TASK INSTRUCTIONS
The answer must consist only of the lines from the line with "5. 如何手搓动画， 主要是关键帧" to the line with "至此，动画相关除了持久化都已", both included, exactly as they stand below.

(Items listed in a dataset)

★ ★ ★ ★ ★ ★ ★

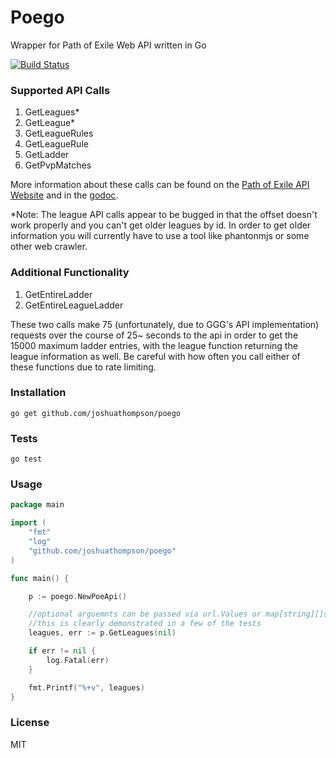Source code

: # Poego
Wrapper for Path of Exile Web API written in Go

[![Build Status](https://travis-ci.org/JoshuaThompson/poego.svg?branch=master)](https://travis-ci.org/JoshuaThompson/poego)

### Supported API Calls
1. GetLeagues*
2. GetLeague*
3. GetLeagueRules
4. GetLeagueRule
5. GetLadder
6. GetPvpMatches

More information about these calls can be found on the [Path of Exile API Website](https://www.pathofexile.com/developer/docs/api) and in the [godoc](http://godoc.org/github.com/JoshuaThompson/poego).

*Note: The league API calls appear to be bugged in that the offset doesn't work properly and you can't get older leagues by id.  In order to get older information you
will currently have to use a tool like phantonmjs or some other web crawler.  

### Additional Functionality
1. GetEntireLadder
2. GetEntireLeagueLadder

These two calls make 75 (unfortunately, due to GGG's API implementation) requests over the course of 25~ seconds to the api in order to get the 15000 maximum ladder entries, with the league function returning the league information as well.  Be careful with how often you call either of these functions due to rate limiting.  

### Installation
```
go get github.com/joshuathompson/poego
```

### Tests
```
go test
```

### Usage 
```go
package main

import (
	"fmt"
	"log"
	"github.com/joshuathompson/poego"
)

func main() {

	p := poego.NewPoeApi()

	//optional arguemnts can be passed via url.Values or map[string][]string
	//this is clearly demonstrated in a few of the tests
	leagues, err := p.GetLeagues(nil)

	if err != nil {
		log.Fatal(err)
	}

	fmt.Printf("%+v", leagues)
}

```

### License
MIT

★ ★ ★ ★ ★ ★ ★

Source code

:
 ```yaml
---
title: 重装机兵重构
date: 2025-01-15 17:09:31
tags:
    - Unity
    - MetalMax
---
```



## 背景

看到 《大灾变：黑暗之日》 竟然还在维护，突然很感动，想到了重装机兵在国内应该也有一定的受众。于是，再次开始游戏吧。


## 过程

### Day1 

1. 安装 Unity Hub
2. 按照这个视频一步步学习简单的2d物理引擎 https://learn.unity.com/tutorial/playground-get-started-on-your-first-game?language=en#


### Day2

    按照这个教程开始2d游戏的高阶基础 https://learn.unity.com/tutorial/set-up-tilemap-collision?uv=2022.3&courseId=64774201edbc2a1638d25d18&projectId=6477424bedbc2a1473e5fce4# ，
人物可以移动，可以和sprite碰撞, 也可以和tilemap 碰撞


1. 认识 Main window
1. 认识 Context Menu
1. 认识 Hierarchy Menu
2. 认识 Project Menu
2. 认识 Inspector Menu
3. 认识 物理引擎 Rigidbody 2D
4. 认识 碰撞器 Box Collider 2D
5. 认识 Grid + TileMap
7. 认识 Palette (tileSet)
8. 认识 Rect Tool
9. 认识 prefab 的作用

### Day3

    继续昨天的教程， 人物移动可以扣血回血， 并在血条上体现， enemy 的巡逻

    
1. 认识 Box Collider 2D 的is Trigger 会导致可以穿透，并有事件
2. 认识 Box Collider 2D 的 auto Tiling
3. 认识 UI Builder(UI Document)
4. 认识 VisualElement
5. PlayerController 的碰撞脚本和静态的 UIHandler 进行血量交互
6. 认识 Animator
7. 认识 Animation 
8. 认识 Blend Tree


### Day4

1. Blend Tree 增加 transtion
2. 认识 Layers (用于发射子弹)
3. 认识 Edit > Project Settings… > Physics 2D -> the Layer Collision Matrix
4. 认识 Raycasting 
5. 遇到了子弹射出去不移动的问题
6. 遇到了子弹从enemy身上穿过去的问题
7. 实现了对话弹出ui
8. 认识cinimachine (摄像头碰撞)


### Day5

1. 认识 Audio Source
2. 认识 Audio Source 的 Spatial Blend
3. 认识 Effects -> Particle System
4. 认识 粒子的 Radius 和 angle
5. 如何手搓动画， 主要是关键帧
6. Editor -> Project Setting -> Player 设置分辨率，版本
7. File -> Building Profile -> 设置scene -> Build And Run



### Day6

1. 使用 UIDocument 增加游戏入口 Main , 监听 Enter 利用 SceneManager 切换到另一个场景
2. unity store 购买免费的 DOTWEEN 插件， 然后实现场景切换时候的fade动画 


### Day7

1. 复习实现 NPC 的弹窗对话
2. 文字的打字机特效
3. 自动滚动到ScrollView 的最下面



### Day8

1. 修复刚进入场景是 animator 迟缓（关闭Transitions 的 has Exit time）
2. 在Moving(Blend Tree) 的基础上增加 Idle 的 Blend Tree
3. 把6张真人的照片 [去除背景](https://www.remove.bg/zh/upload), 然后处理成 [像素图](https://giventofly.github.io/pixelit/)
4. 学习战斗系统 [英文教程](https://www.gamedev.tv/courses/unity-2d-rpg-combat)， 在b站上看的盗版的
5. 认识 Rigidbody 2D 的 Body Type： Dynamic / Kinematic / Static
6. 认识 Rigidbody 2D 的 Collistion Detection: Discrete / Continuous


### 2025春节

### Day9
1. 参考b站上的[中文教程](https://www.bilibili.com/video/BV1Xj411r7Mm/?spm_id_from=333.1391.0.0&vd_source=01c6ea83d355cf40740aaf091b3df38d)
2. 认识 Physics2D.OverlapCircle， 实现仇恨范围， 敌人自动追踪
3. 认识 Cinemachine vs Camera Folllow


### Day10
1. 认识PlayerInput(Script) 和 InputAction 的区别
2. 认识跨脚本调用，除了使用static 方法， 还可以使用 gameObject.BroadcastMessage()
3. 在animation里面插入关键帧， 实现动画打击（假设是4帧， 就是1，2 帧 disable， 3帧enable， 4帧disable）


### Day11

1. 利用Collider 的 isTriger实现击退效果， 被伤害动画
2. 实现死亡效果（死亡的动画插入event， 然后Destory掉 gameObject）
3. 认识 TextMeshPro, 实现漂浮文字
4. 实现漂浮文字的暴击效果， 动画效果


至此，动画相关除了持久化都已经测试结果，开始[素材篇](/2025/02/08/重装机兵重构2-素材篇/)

★ ★ ★ ★ ★ ★ ★

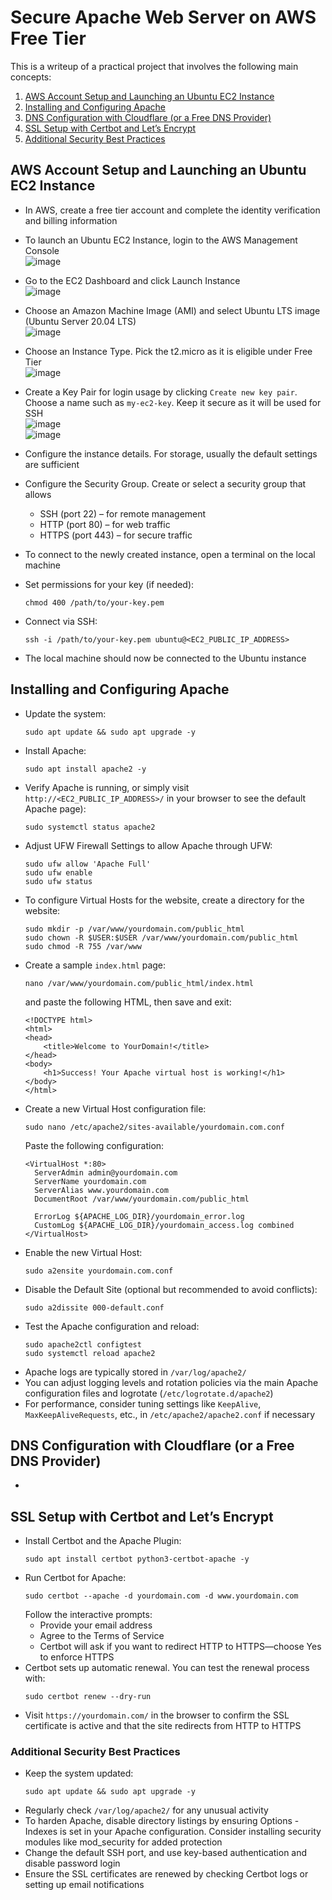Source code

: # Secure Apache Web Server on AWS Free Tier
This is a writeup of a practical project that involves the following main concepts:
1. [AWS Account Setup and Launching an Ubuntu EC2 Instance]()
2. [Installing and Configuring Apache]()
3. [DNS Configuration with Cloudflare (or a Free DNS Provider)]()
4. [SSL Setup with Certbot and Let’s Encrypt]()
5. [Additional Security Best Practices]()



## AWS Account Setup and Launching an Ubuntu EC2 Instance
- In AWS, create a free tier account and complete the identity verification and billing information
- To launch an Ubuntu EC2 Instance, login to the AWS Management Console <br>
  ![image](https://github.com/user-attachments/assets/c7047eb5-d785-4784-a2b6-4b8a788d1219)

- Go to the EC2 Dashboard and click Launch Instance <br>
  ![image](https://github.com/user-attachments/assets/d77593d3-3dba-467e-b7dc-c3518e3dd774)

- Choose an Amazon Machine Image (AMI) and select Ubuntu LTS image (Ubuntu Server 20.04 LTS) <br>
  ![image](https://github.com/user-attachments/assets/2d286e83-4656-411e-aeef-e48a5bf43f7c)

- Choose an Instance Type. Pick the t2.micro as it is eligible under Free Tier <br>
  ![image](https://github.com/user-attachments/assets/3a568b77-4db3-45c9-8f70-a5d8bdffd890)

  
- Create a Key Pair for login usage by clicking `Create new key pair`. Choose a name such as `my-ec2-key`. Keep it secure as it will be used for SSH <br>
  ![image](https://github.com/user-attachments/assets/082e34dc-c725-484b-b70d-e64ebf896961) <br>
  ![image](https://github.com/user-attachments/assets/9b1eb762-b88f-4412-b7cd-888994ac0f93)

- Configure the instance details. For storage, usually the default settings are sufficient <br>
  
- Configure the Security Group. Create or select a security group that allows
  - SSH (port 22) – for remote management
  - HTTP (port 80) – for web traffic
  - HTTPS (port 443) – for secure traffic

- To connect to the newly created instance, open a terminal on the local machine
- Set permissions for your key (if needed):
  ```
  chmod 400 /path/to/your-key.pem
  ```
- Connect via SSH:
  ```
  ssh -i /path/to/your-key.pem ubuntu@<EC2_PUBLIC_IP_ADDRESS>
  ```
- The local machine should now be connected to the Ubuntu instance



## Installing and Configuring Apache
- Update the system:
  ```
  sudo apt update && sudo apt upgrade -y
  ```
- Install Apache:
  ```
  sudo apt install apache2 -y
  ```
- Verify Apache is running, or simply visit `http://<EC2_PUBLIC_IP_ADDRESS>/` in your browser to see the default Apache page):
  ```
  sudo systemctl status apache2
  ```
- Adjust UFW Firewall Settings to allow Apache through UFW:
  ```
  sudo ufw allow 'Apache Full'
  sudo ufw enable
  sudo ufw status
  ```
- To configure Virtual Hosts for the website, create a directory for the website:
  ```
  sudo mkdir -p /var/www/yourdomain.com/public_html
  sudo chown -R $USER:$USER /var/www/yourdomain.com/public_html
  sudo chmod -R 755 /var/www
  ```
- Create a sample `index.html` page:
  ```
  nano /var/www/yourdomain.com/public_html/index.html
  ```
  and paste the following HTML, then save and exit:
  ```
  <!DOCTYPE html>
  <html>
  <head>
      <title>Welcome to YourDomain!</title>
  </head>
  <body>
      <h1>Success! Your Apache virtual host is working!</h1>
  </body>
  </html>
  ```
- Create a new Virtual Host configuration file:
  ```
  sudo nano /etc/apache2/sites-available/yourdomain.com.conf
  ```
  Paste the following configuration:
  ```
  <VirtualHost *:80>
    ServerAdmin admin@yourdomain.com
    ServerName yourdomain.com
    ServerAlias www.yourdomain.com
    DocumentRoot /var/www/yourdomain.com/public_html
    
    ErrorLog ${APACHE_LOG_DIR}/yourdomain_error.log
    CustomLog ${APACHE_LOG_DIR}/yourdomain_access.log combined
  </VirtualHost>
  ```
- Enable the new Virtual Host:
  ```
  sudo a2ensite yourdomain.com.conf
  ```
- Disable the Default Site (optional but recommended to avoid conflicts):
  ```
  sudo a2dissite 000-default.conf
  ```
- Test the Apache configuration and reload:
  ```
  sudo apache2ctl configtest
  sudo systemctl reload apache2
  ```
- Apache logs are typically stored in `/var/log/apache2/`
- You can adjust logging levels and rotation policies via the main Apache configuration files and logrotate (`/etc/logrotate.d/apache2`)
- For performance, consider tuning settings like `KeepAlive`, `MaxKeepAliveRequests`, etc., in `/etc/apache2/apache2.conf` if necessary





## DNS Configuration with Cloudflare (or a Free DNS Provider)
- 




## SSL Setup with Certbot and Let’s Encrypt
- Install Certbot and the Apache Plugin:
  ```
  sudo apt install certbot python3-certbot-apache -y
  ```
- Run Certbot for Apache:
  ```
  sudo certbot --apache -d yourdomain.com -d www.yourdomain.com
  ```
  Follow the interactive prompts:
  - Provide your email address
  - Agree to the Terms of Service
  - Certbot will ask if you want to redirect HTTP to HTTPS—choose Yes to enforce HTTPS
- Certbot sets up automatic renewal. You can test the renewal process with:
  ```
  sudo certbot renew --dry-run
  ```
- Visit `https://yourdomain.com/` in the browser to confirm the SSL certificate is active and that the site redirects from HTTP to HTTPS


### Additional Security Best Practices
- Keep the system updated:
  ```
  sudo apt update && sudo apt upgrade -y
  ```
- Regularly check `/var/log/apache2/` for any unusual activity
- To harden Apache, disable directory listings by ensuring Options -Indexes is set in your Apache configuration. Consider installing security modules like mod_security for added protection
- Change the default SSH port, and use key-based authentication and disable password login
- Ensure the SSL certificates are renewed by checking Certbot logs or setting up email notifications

★ ★ ★ ★ ★ ★ ★

TASK ANSWER
5. 如何手搓动画， 主要是关键帧
6. Editor -> Project Setting -> Player 设置分辨率，版本
7. File -> Building Profile -> 设置scene -> Build And Run



### Day6

1. 使用 UIDocument 增加游戏入口 Main , 监听 Enter 利用 SceneManager 切换到另一个场景
2. unity store 购买免费的 DOTWEEN 插件， 然后实现场景切换时候的fade动画 


### Day7

1. 复习实现 NPC 的弹窗对话
2. 文字的打字机特效
3. 自动滚动到ScrollView 的最下面



### Day8

1. 修复刚进入场景是 animator 迟缓（关闭Transitions 的 has Exit time）
2. 在Moving(Blend Tree) 的基础上增加 Idle 的 Blend Tree
3. 把6张真人的照片 [去除背景](https://www.remove.bg/zh/upload), 然后处理成 [像素图](https://giventofly.github.io/pixelit/)
4. 学习战斗系统 [英文教程](https://www.gamedev.tv/courses/unity-2d-rpg-combat)， 在b站上看的盗版的
5. 认识 Rigidbody 2D 的 Body Type： Dynamic / Kinematic / Static
6. 认识 Rigidbody 2D 的 Collistion Detection: Discrete / Continuous


### 2025春节

### Day9
1. 参考b站上的[中文教程](https://www.bilibili.com/video/BV1Xj411r7Mm/?spm_id_from=333.1391.0.0&vd_source=01c6ea83d355cf40740aaf091b3df38d)
2. 认识 Physics2D.OverlapCircle， 实现仇恨范围， 敌人自动追踪
3. 认识 Cinemachine vs Camera Folllow


### Day10
1. 认识PlayerInput(Script) 和 InputAction 的区别
2. 认识跨脚本调用，除了使用static 方法， 还可以使用 gameObject.BroadcastMessage()
3. 在animation里面插入关键帧， 实现动画打击（假设是4帧， 就是1，2 帧 disable， 3帧enable， 4帧disable）


### Day11

1. 利用Collider 的 isTriger实现击退效果， 被伤害动画
2. 实现死亡效果（死亡的动画插入event， 然后Destory掉 gameObject）
3. 认识 TextMeshPro, 实现漂浮文字
4. 实现漂浮文字的暴击效果， 动画效果


至此，动画相关除了持久化都已经测试结果，开始[素材篇](/2025/02/08/重装机兵重构2-素材篇/)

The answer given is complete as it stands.